P.S. Proven performers to watch: Vasant Bharath at Trade; Ganga Singh at Environment.

Thursday, June 21, 2012


A number of my friends and followers have been asking why I haven't written anything in this blog for the last month or so. The answer is simply because I regard everything that has happened recently as really worth nothing and, quite frankly, beneath the value of commentary. For example, Ms. Nalini Dial's rant on Facebook about the terrible murder of the daughter of Ms. Marlene Coudray was crass, low and absolutely contemptible and certainly not worth the amount of publicity that it was given.

In another vein, the resignation of Mr. David Abdullah and the withdrawal of his "Party" the MSJ from the Government received a heck of a lot of publicity but really and truly in terms of the overall effect on the politics of this country amount to less than "diddley-squat". I had put the word "Party" in inverted comma's in the last sentence when I referred to the MSJ because the truth is that as of today (and yesterday and probably tomorrow) the MSJ couldn't make its deposit in any constituency in good old T&T. The "Party" is a one dimensional collection of labour leaders who "get high on their own supply" and have am inflated sense of their own self importance. They have absolutely no solutions for the better governance of this country save and except that in their view workers are not given their fair share of the national pie or cake. The time to pay attention to the pronouncements of the MSJ (or indeed any political party worthy of the name) is when it can command the support of a reasonable section of the electorate. Until then .... well, the least said is probably the better.

Frankly, what I have been waiting for (like the rest of the country) is the impending Cabinet reshuffle which is due out now, maybe even today. And, like most persons the office that I shall be looking at the most is that of the Ministry of Finance. For make no mistake, this impending reshuffle can make or break Mrs. Persad-Bissessar's government. Although she has three years left, the truth is that after next year people's attitudes will begin to harden, and even if, say, by year five, things start to turn around, history has shown that the electorate will punish the government by voting them out. And the only way to turn things around is to improve the economy or at least make people believe and accept that what is being done is the best that can be done in all of the circumstances ... a task that the inarticulate Winston Dookeran has patently failed to do. Look, Mr. Dookeran may have been a very good Finance Minister and he may have done the best that he could in all of teh circumstances.
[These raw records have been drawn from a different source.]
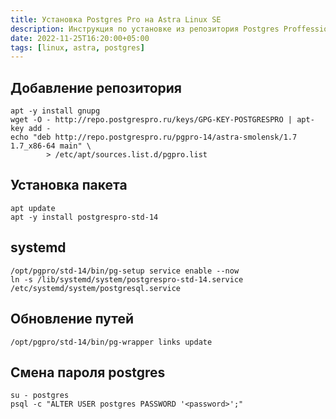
 ```yaml
---
title: Установка Postgres Pro на Astra Linux SE
description: Инструкция по установке из репозитория Postgres Proffessional
date: 2022-11-25T16:20:00+05:00
tags: [linux, astra, postgres]
---
```

## Добавление репозитория
```
apt -y install gnupg
wget -O - http://repo.postgrespro.ru/keys/GPG-KEY-POSTGRESPRO | apt-key add -
echo "deb http://repo.postgrespro.ru/pgpro-14/astra-smolensk/1.7 1.7_x86-64 main" \
        > /etc/apt/sources.list.d/pgpro.list
```
## Установка пакета
```
apt update
apt -y install postgrespro-std-14
```

## systemd
```
/opt/pgpro/std-14/bin/pg-setup service enable --now
ln -s /lib/systemd/system/postgrespro-std-14.service /etc/systemd/system/postgresql.service
```

## Обновление путей
```
/opt/pgpro/std-14/bin/pg-wrapper links update
```

## Смена пароля postgres
```
su - postgres
psql -c "ALTER USER postgres PASSWORD '<password>';"
```
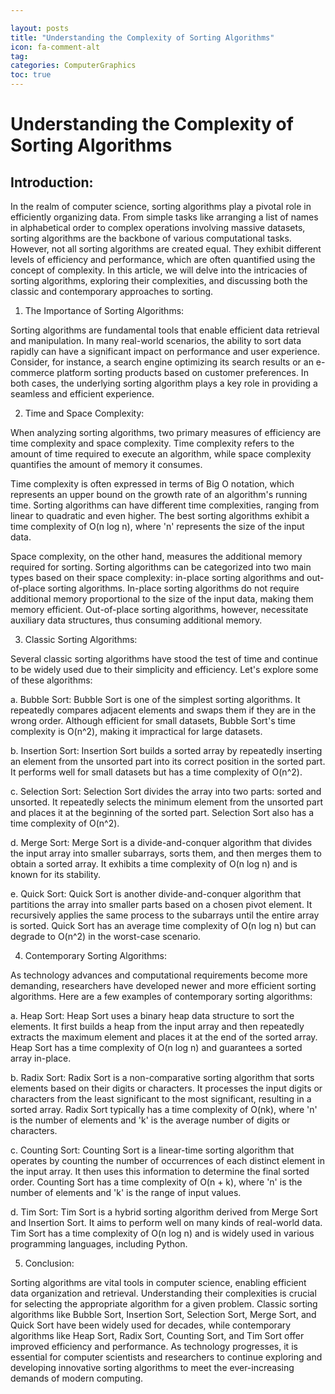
 ```yaml
---

layout: posts
title: "Understanding the Complexity of Sorting Algorithms"
icon: fa-comment-alt
tag:      
categories: ComputerGraphics
toc: true
---
```




# Understanding the Complexity of Sorting Algorithms

## Introduction:

In the realm of computer science, sorting algorithms play a pivotal role in efficiently organizing data. From simple tasks like arranging a list of names in alphabetical order to complex operations involving massive datasets, sorting algorithms are the backbone of various computational tasks. However, not all sorting algorithms are created equal. They exhibit different levels of efficiency and performance, which are often quantified using the concept of complexity. In this article, we will delve into the intricacies of sorting algorithms, exploring their complexities, and discussing both the classic and contemporary approaches to sorting.

1. The Importance of Sorting Algorithms:

Sorting algorithms are fundamental tools that enable efficient data retrieval and manipulation. In many real-world scenarios, the ability to sort data rapidly can have a significant impact on performance and user experience. Consider, for instance, a search engine optimizing its search results or an e-commerce platform sorting products based on customer preferences. In both cases, the underlying sorting algorithm plays a key role in providing a seamless and efficient experience.

2. Time and Space Complexity:

When analyzing sorting algorithms, two primary measures of efficiency are time complexity and space complexity. Time complexity refers to the amount of time required to execute an algorithm, while space complexity quantifies the amount of memory it consumes.

Time complexity is often expressed in terms of Big O notation, which represents an upper bound on the growth rate of an algorithm's running time. Sorting algorithms can have different time complexities, ranging from linear to quadratic and even higher. The best sorting algorithms exhibit a time complexity of O(n log n), where 'n' represents the size of the input data.

Space complexity, on the other hand, measures the additional memory required for sorting. Sorting algorithms can be categorized into two main types based on their space complexity: in-place sorting algorithms and out-of-place sorting algorithms. In-place sorting algorithms do not require additional memory proportional to the size of the input data, making them memory efficient. Out-of-place sorting algorithms, however, necessitate auxiliary data structures, thus consuming additional memory.

3. Classic Sorting Algorithms:

Several classic sorting algorithms have stood the test of time and continue to be widely used due to their simplicity and efficiency. Let's explore some of these algorithms:

a. Bubble Sort:
Bubble Sort is one of the simplest sorting algorithms. It repeatedly compares adjacent elements and swaps them if they are in the wrong order. Although efficient for small datasets, Bubble Sort's time complexity is O(n^2), making it impractical for large datasets.

b. Insertion Sort:
Insertion Sort builds a sorted array by repeatedly inserting an element from the unsorted part into its correct position in the sorted part. It performs well for small datasets but has a time complexity of O(n^2).

c. Selection Sort:
Selection Sort divides the array into two parts: sorted and unsorted. It repeatedly selects the minimum element from the unsorted part and places it at the beginning of the sorted part. Selection Sort also has a time complexity of O(n^2).

d. Merge Sort:
Merge Sort is a divide-and-conquer algorithm that divides the input array into smaller subarrays, sorts them, and then merges them to obtain a sorted array. It exhibits a time complexity of O(n log n) and is known for its stability.

e. Quick Sort:
Quick Sort is another divide-and-conquer algorithm that partitions the array into smaller parts based on a chosen pivot element. It recursively applies the same process to the subarrays until the entire array is sorted. Quick Sort has an average time complexity of O(n log n) but can degrade to O(n^2) in the worst-case scenario.

4. Contemporary Sorting Algorithms:

As technology advances and computational requirements become more demanding, researchers have developed newer and more efficient sorting algorithms. Here are a few examples of contemporary sorting algorithms:

a. Heap Sort:
Heap Sort uses a binary heap data structure to sort the elements. It first builds a heap from the input array and then repeatedly extracts the maximum element and places it at the end of the sorted array. Heap Sort has a time complexity of O(n log n) and guarantees a sorted array in-place.

b. Radix Sort:
Radix Sort is a non-comparative sorting algorithm that sorts elements based on their digits or characters. It processes the input digits or characters from the least significant to the most significant, resulting in a sorted array. Radix Sort typically has a time complexity of O(nk), where 'n' is the number of elements and 'k' is the average number of digits or characters.

c. Counting Sort:
Counting Sort is a linear-time sorting algorithm that operates by counting the number of occurrences of each distinct element in the input array. It then uses this information to determine the final sorted order. Counting Sort has a time complexity of O(n + k), where 'n' is the number of elements and 'k' is the range of input values.

d. Tim Sort:
Tim Sort is a hybrid sorting algorithm derived from Merge Sort and Insertion Sort. It aims to perform well on many kinds of real-world data. Tim Sort has a time complexity of O(n log n) and is widely used in various programming languages, including Python.

5. Conclusion:

Sorting algorithms are vital tools in computer science, enabling efficient data organization and retrieval. Understanding their complexities is crucial for selecting the appropriate algorithm for a given problem. Classic sorting algorithms like Bubble Sort, Insertion Sort, Selection Sort, Merge Sort, and Quick Sort have been widely used for decades, while contemporary algorithms like Heap Sort, Radix Sort, Counting Sort, and Tim Sort offer improved efficiency and performance. As technology progresses, it is essential for computer scientists and researchers to continue exploring and developing innovative sorting algorithms to meet the ever-increasing demands of modern computing.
I personally, don't think so, but there are a lot of people who disagree with me on this. But this is not my point here. My point is that he has failed to convince the country that what is being done is the absolute best that could possibly be done in all of the circumstances. Even those who disagree with me on his actual performance agree with me on this. And the art of politics is being able to persuade people to follow you on a particular matter (or matters).

So we will all find out fairly soon what the Prime Minister has in her mind and what she is going to do. It is clear that whatever her faults, the Prime Minister does understand the value of timing. The fact that she has had us all on hold for all this time shows at the very least that the lady has political courage and understands the game of political brinkmanship better than most.